◆ **Your objective**
Using the entries below, transcribe exactly the line containing "<li>Печать договоров и актов из CRM</li>" and each line that follows it to the end.

[Saved data entries]
================
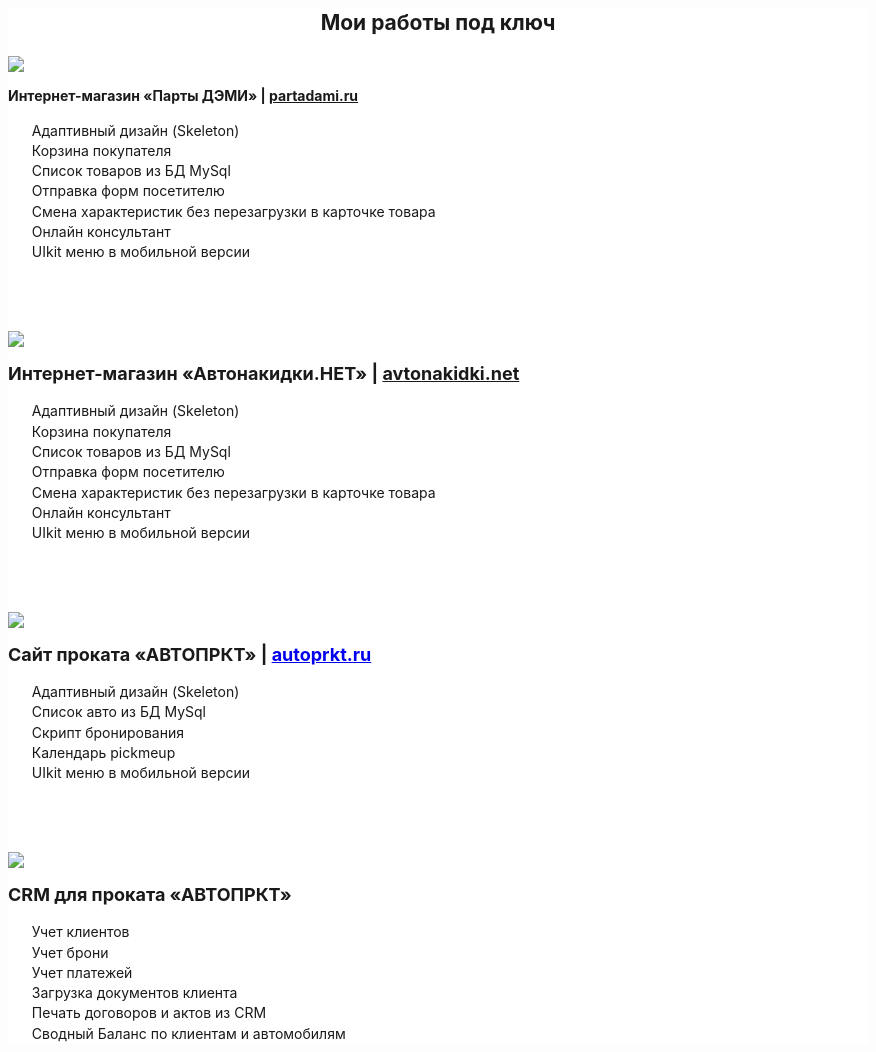 <h2 style="text-align:center">Мои работы под ключ</h2>
<p align="center"><a href="http://partadami.ru"><img src="https://peretc001.github.io/templates/email/img/partadami_macbook.png" style="display:block;width:100%;max-width:900px;border:none;"></a></p>
<p><strong>Интернет-магазин «Парты ДЭМИ» | <a href="http://partadami.ru">partadami.ru</a></strong></p>
<ul type="none">
	<li>Адаптивный дизайн (Skeleton)</li>
	<li>Корзина покупателя</li>
	<li>Список товаров из БД MySql</li>
	<li>Отправка форм посетителю</li>
	<li>Смена характеристик без перезагрузки в карточке товара</li>
	<li>Онлайн консультант</li>
	<li>UIkit меню в мобильной версии</li>
</ul>
<br><br>
<p align="center"><a href="http://avtonakidki.net"><img src="https://peretc001.github.io/templates/email/img/avtonakidki_macbook.png" style="display:block;width:100%;max-width:900px;border:none;"></a></p>
<p><strong style="font-size:18px;font-weight:700;">Интернет-магазин «Автонакидки.НЕТ» | <a href="http://avtonakidki.net">avtonakidki.net</a></strong></p>
<ul type="none">
	<li>Адаптивный дизайн (Skeleton)</li>
	<li>Корзина покупателя</li>
	<li>Список товаров из БД MySql</li>
	<li>Отправка форм посетителю</li>
	<li>Смена характеристик без перезагрузки в карточке товара</li>
	<li>Онлайн консультант</li>
	<li>UIkit меню в мобильной версии</li>
</ul>
<br><br>
<p align="center"><a href="http://autoprkt.ru"><img src="https://peretc001.github.io/templates/email/img/autoprkt_macbook.png" style="display:block;width:100%;max-width:900px;border:none;"></a></p>
<p><strong style="font-size:18px;font-weight:700;">Сайт проката «АВТОПРКТ» | <a style="color: #0000EE;" href="http://autoprkt.ru">autoprkt.ru</a></strong></p>
<ul type="none">
	<li>Адаптивный дизайн (Skeleton)</li>
	<li>Список авто из БД MySql</li>
	<li>Скрипт бронирования</li>
	<li>Календарь pickmeup</li>
	<li>UIkit меню в мобильной версии</li>
</ul>
<br><br>
<p align="center"><img src="https://peretc001.github.io/templates/email/img/crm_macbook.png" style="display:block;width:100%;max-width:900px;border:none;"></p>
<p><strong style="font-size:18px;font-weight:700;">CRM для проката «АВТОПРКТ»</strong></p>
<ul type="none">
	<li>Учет клиентов</li>
	<li>Учет брони</li>
	<li>Учет платежей</li>
	<li>Загрузка документов клиента</li>
	<li>Печать договоров и актов из CRM</li>
	<li>Сводный Баланс по клиентам и автомобилям</li>
</ul>
</div>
================
◆ **Reply to the task**
	<li>Печать договоров и актов из CRM</li>
	<li>Сводный Баланс по клиентам и автомобилям</li>
</ul>
</div>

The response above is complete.